The city's risk management investigation relied heavily on the police investigation to determine the cause of the crash and who, if anyone, was at fault, Goodwin said. The city's review focused on looking at the police report to decide what the city could change to prevent something similar from happening again.
"There's a lot of care and concern and compassion for Jason and his family, and also for all the employees present," Goodwin said. "... We are taking our lessons learned, and we're working to improve."
Jason's death prompted city officials to look at safety standards citywide, Goodwin said. Here are some of the things they've done in response:
Established more definitive expectations for when and where personal protective equipment/high-visibility clothing is required, "making sure PPE policy is up to date, and going back to each department to make sure they're in compliance, and if not help them get there," Goodwin said.
Painted large "10 mph" signage on the roads throughout the facility. Goodwin said 10 mph has always been the speed limit in the facility.
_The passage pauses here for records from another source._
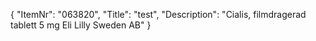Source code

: {
  "ItemNr": "063820",
  "Title": "test",
  "Description": "Cialis, filmdragerad tablett 5 mg Eli Lilly Sweden AB"
}
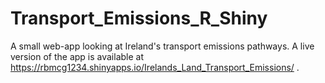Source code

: # Transport_Emissions_R_Shiny
A small web-app looking at Ireland's transport emissions pathways. A live version of the app is available at https://rbmcg1234.shinyapps.io/Irelands_Land_Transport_Emissions/ .
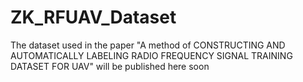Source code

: # ZK_RFUAV_Dataset
The dataset used in the paper "A method of CONSTRUCTING AND AUTOMATICALLY LABELING RADIO FREQUENCY SIGNAL TRAINING DATASET FOR UAV" will be published here soon
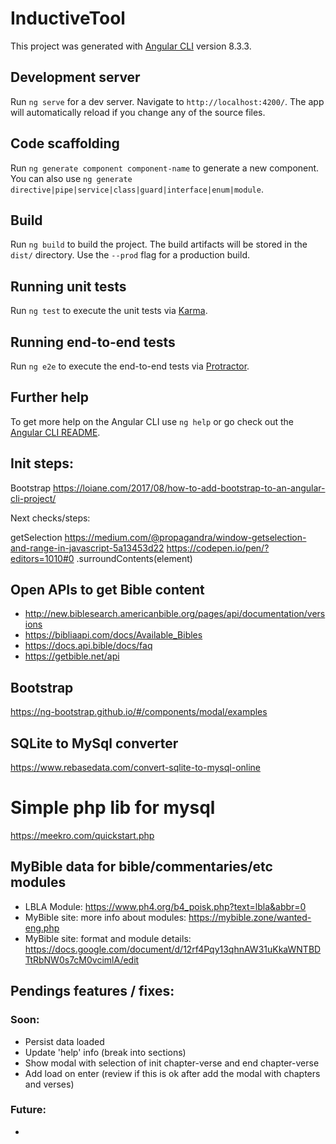 # InductiveTool

This project was generated with [Angular CLI](https://github.com/angular/angular-cli) version 8.3.3.

## Development server

Run `ng serve` for a dev server. Navigate to `http://localhost:4200/`. The app will automatically reload if you change any of the source files.

## Code scaffolding

Run `ng generate component component-name` to generate a new component. You can also use `ng generate directive|pipe|service|class|guard|interface|enum|module`.

## Build

Run `ng build` to build the project. The build artifacts will be stored in the `dist/` directory. Use the `--prod` flag for a production build.

## Running unit tests

Run `ng test` to execute the unit tests via [Karma](https://karma-runner.github.io).

## Running end-to-end tests

Run `ng e2e` to execute the end-to-end tests via [Protractor](http://www.protractortest.org/).

## Further help

To get more help on the Angular CLI use `ng help` or go check out the [Angular CLI README](https://github.com/angular/angular-cli/blob/master/README.md).

## Init steps:

Bootstrap
https://loiane.com/2017/08/how-to-add-bootstrap-to-an-angular-cli-project/

Next checks/steps:

getSelection https://medium.com/@propagandra/window-getselection-and-range-in-javascript-5a13453d22
https://codepen.io/pen/?editors=1010#0
.surroundContents(element)

## Open APIs to get Bible content
- http://new.biblesearch.americanbible.org/pages/api/documentation/versions
- https://bibliaapi.com/docs/Available_Bibles
- https://docs.api.bible/docs/faq
- https://getbible.net/api

## Bootstrap
https://ng-bootstrap.github.io/#/components/modal/examples

## SQLite to MySql converter
https://www.rebasedata.com/convert-sqlite-to-mysql-online

# Simple php lib for mysql
https://meekro.com/quickstart.php

## MyBible data for bible/commentaries/etc modules

- LBLA Module: https://www.ph4.org/b4_poisk.php?text=lbla&abbr=0
- MyBible site: more info about modules: https://mybible.zone/wanted-eng.php
- MyBible site: format and module details: https://docs.google.com/document/d/12rf4Pqy13qhnAW31uKkaWNTBDTtRbNW0s7cM0vcimlA/edit

## Pendings features / fixes:
### Soon:
- Persist data loaded
- Update 'help' info (break into sections)
- Show modal with selection of init chapter-verse and end chapter-verse
- Add load on enter (review if this is ok after add the modal with chapters and verses)
### Future:
- 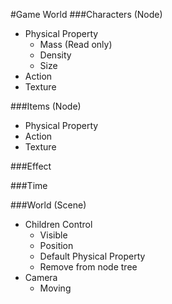 #Game World
###Characters (Node)
- Physical Property
	- Mass (Read only)
	- Density
	- Size
- Action
- Texture

###Items (Node)
- Physical Property
- Action
- Texture

###Effect

###Time

###World (Scene)
- Children Control
	- Visible
	- Position
	- Default Physical Property
	- Remove from node tree
- Camera
	- Moving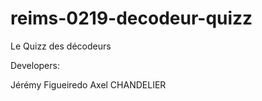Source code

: # reims-0219-decodeur-quizz
Le Quizz des décodeurs 

Developers:

Jérémy Figueiredo
Axel CHANDELIER
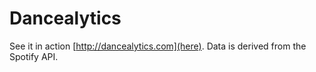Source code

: # Dancealytics

See it in action [http://dancealytics.com](here). Data is derived from the Spotify API.
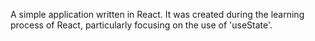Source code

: A simple application written in React. It was created during the learning process of React, particularly focusing on the use of 'useState'.
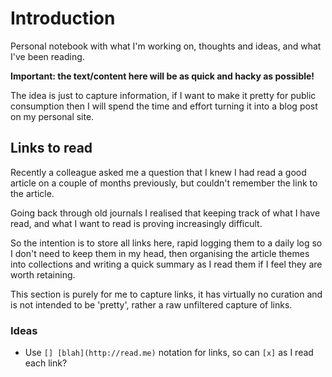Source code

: # Introduction

Personal notebook with what I'm working on, thoughts and ideas, and what I've been reading.

**Important: the text/content here will be as quick and hacky as possible!**

The idea is just to capture information, if I want to make it pretty for public consumption then I will spend the time and effort turning it into a blog post on my personal site.

## Links to read

Recently a colleague asked me a question that I knew I had read a good article on a couple of months previously, but couldn't remember the link to the article.

Going back through old journals I realised that keeping track of what I have read, and what I want to read is proving increasingly difficult.

So the intention is to store all links here, rapid logging them to a daily log so I don't need to keep them in my head, then organising the article themes into collections and writing a quick summary as I read them if I feel they are worth retaining.

This section is purely for me to capture links, it has virtually no curation and is not intended to be 'pretty', rather a raw unfiltered capture of links.

### Ideas

- Use `[] [blah](http://read.me)` notation for links, so can `[x]` as I read each link?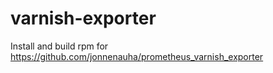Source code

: # varnish-exporter
Install and build rpm for https://github.com/jonnenauha/prometheus_varnish_exporter
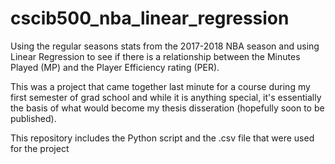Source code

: # cscib500_nba_linear_regression

Using the regular seasons stats from the 2017-2018 NBA season and using Linear Regression 
to see if there is a relationship between the Minutes Played (MP) and the Player Efficiency rating (PER).

This was a project that came together last minute for a course during my first semester of grad school
and while it is anything special, it's essentially the basis of what would become my thesis disseration (hopefully soon to be published).

This repository includes the Python script and the .csv file that were used for the project
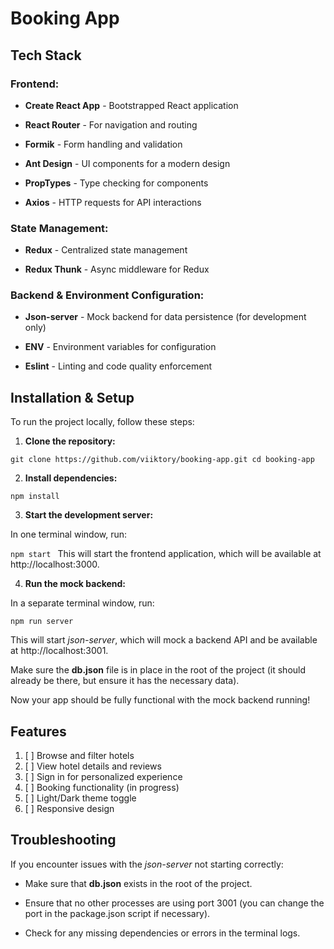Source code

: # Booking App

## **Tech Stack**

### **Frontend:**

* **Create React App** - Bootstrapped React application

* **React Router** - For navigation and routing

* **Formik** - Form handling and validation

* **Ant Design** - UI components for a modern design

* **PropTypes** - Type checking for components

* **Axios** - HTTP requests for API interactions

### **State Management:**

* **Redux** - Centralized state management

* **Redux Thunk** - Async middleware for Redux

### **Backend & Environment Configuration:**

* **Json-server** - Mock backend for data persistence (for development only)

* **ENV** - Environment variables for configuration

* **Eslint** - Linting and code quality enforcement

## **Installation & Setup**

To run the project locally, follow these steps:

1. **Clone the repository:**

`git clone https://github.com/viiktory/booking-app.git
cd booking-app`

2. **Install dependencies:**

`npm install`

3. **Start the development server:**

In one terminal window, run:

`npm start
`
This will start the frontend application, which will be available
at http://localhost:3000.

4. **Run the mock backend:**

In a separate terminal window, run:

`npm run server`

This will start _json-server_, which will mock a backend API and be available
at http://localhost:3001.

Make sure the **db.json** file is in place in the root of the project (it should
already be there, but ensure it has the necessary data).

Now your app should be fully functional with the mock backend running!

## Features

1. [ ] Browse and filter hotels
2. [ ] View hotel details and reviews
3. [ ] Sign in for personalized experience
4. [ ] Booking functionality (in progress)
5. [ ] Light/Dark theme toggle
6. [ ] Responsive design

## Troubleshooting

If you encounter issues with the _json-server_ not starting correctly:

* Make sure that **db.json** exists in the root of the project.

* Ensure that no other processes are using port 3001 (you can change the port in
  the package.json script if necessary).

* Check for any missing dependencies or errors in the terminal logs.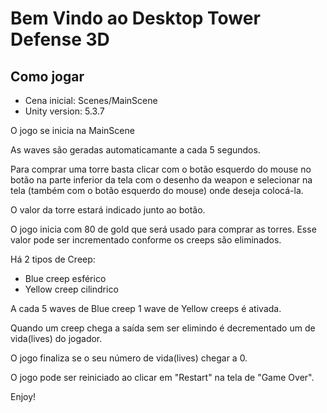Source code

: # Bem Vindo ao Desktop Tower Defense 3D

## Como jogar

* Cena inicial: Scenes/MainScene
* Unity version: 5.3.7
 
 O jogo se inicia na MainScene
 
 As waves são geradas automaticamante a cada 5 segundos.

 Para comprar uma torre basta clicar com o botão esquerdo do mouse no botão na parte inferior da tela com o desenho da weapon e selecionar na tela
 (também com o botão esquerdo do mouse) onde deseja colocá-la.

 O valor da torre estará indicado junto ao botão.

 O jogo inicia com 80 de gold que será usado para comprar as torres. Esse valor pode ser incrementado conforme os creeps são eliminados.
 
 
Há 2 tipos de Creep:

* Blue creep esférico
* Yellow creep cilindrico

A cada 5 waves de Blue creep 1 wave de Yellow creeps é ativada.

Quando um creep chega a saída sem ser elimindo é decrementado um de vida(lives) do jogador.

O jogo finaliza se o seu número de vida(lives) chegar a 0.

O jogo pode ser reiniciado ao clicar em "Restart" na tela de "Game Over".

Enjoy!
Created designated pedestrian walkways within the Transfort fueling and maintenance facility.
Completed risk assessments and job hazard analyses citywide to "ensure our safety measures truly reflect the work that's actually being done," Goodwin said.
"It's a continuous process," Goodwin said, to "make sure we learn from those and make changes necessary to prevent the same thing from happening again."
City employees can report safety concerns through the city's "near miss"/hazard reporting system, which is the city's "opportunity to fix things before it becomes a problem," Goodwin said. Reports can be a true "near miss" with a city vehicle, for example, or any hazard city employees see on the job, from minor to major concerns.
The city received two reports of safety issues through its "near miss"/hazard reporting system immediately following Jason's death — on Feb. 1 and 13 — surrounding pedestrian safety at the facility, Goodwin said. Both of those complaints were addressed with the painting of pedestrian walkways throughout the facility — including where Jason was hit — and with signage signaling drivers to watch for blind spots.
Goodwin said those changes were made in early May, and the city is now soliciting feedback from employees at the facility on how effective those changes are, noting that so far, "people really like the changes."
"One of the things we learned from this is we really need to eliminate any uncertainty about what the rules and expectations are," Goodwin said of personal protective equipment and high-visibility clothing. In the past, Goodwin said, this expectation "was not perfectly spelled out."
The city — just like all municipalities — is not subject the federal workplace safety regulations called Occupational Safety and Health Administration (OSHA) standards.
Here are the oversight agencies the city needs to be in compliance with:
Per the Federal Transit Administration (FTA), the facility needs to be in "a state of good repair" because the city receives grants from the FTA. The site is in compliance with this, Goodwin said.
The state of Colorado inspects a portion of the facility's tarmac to ensure it complies with their standards because it is used by Transfort for commercial driver's license testing. No changes were made to that part of the tarmac as part the city's recent safety changes. The Department of Transportation's Manual on Uniform Traffic Control Devices applies to the new signage and markings in the facility, which are all in compliance.
Goodwin said the city reported Jason's death to Colorado's Division of Workers Compensation and was required to make a payment of nearly $26,000 — of which Telleen directly received $12,500, according to Haltzman — but no outside agency is tasked with investigating those cases.
"When things go wrong, it's not one person's fault, it's something we all need to lean into and talk about what we can do differently," Goodwin said.